#### Exercise material ####
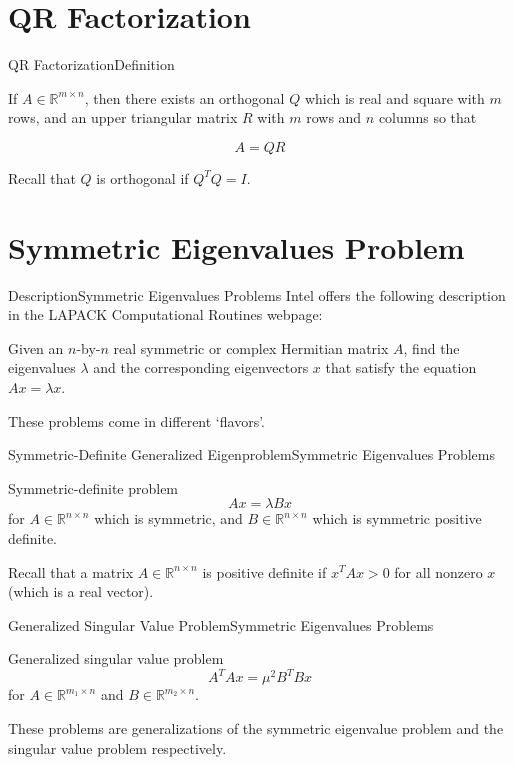 \documentclass{beamer}
\begin{document}
\section{QR Factorization}
\begin{frame}{QR Factorization}{Definition}
\begin{definition}
If $A \in \mathbb{R}^{m \times n}$, then there exists an orthogonal $Q$ which is real and square with $m$ rows, and an upper triangular matrix $R$ with $m$ rows and $n$ columns so that

\[A = QR\]
\end{definition}
\pause

Recall that $Q$ is orthogonal if $Q^T Q = I$.
\end{frame}

\section{Symmetric Eigenvalues Problem}

\begin{frame}{Description}{Symmetric Eigenvalues Problems}
Intel offers the following description in the LAPACK Computational Routines webpage:

\begin{definition}
Given an $n$-by-$n$ real symmetric or complex Hermitian matrix $A$, find the eigenvalues $\lambda$ and the corresponding eigenvectors $x$ that satisfy the equation $Ax = \lambda x$.
\end{definition}
\pause

These problems come in different `flavors'.
\end{frame}

\begin{frame}{Symmetric-Definite Generalized Eigenproblem}{Symmetric Eigenvalues Problems}

\begin{block}{Symmetric-definite problem}
\[Ax = \lambda B x\]
for $A \in \mathbb{R}^{n \times n}$ which is symmetric, and $B \in \mathbb{R}^{n \times n}$ which is symmetric positive definite.
\end{block}

\pause

Recall that a matrix $A \in \mathbb{R}^{n \times n}$ is positive definite if $x^T Ax > 0$ for all nonzero $x$ (which is a real vector).
\end{frame}

\begin{frame}{Generalized Singular Value Problem}{Symmetric Eigenvalues Problems}
\begin{block}{Generalized singular value problem}
\[A^T Ax = \mu^2 B^T Bx\]
for $A \in \mathbb{R}^{m_1 \times n}$ and $B \in \mathbb{R}^{m_2 \times n}$.
\end{block}
\pause
These problems are generalizations of the symmetric eigenvalue problem and the singular value problem respectively.
\end{frame}
\end{document}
####
_Goal of the exercise_. The copy you produce must hold all the records above exactly and none of their pictures.

_Your response_.
 \documentclass{beamer}
\begin{document}
\section{QR Factorization}
\begin{frame}{QR Factorization}{Definition}
\begin{definition}
If $A \in \mathbb{R}^{m \times n}$, then there exists an orthogonal $Q$ which is real and square with $m$ rows, and an upper triangular matrix $R$ with $m$ rows and $n$ columns so that

\[A = QR\]
\end{definition}
\pause

Recall that $Q$ is orthogonal if $Q^T Q = I$.
\end{frame}

\section{Symmetric Eigenvalues Problem}

\begin{frame}{Description}{Symmetric Eigenvalues Problems}
Intel offers the following description in the LAPACK Computational Routines webpage:

\begin{definition}
Given an $n$-by-$n$ real symmetric or complex Hermitian matrix $A$, find the eigenvalues $\lambda$ and the corresponding eigenvectors $x$ that satisfy the equation $Ax = \lambda x$.
\end{definition}
\pause

These problems come in different `flavors'.
\end{frame}

\begin{frame}{Symmetric-Definite Generalized Eigenproblem}{Symmetric Eigenvalues Problems}

\begin{block}{Symmetric-definite problem}
\[Ax = \lambda B x\]
for $A \in \mathbb{R}^{n \times n}$ which is symmetric, and $B \in \mathbb{R}^{n \times n}$ which is symmetric positive definite.
\end{block}

\pause

Recall that a matrix $A \in \mathbb{R}^{n \times n}$ is positive definite if $x^T Ax > 0$ for all nonzero $x$ (which is a real vector).
\end{frame}

\begin{frame}{Generalized Singular Value Problem}{Symmetric Eigenvalues Problems}
\begin{block}{Generalized singular value problem}
\[A^T Ax = \mu^2 B^T Bx\]
for $A \in \mathbb{R}^{m_1 \times n}$ and $B \in \mathbb{R}^{m_2 \times n}$.
\end{block}
\pause
These problems are generalizations of the symmetric eigenvalue problem and the singular value problem respectively.
\end{frame}
\end{document}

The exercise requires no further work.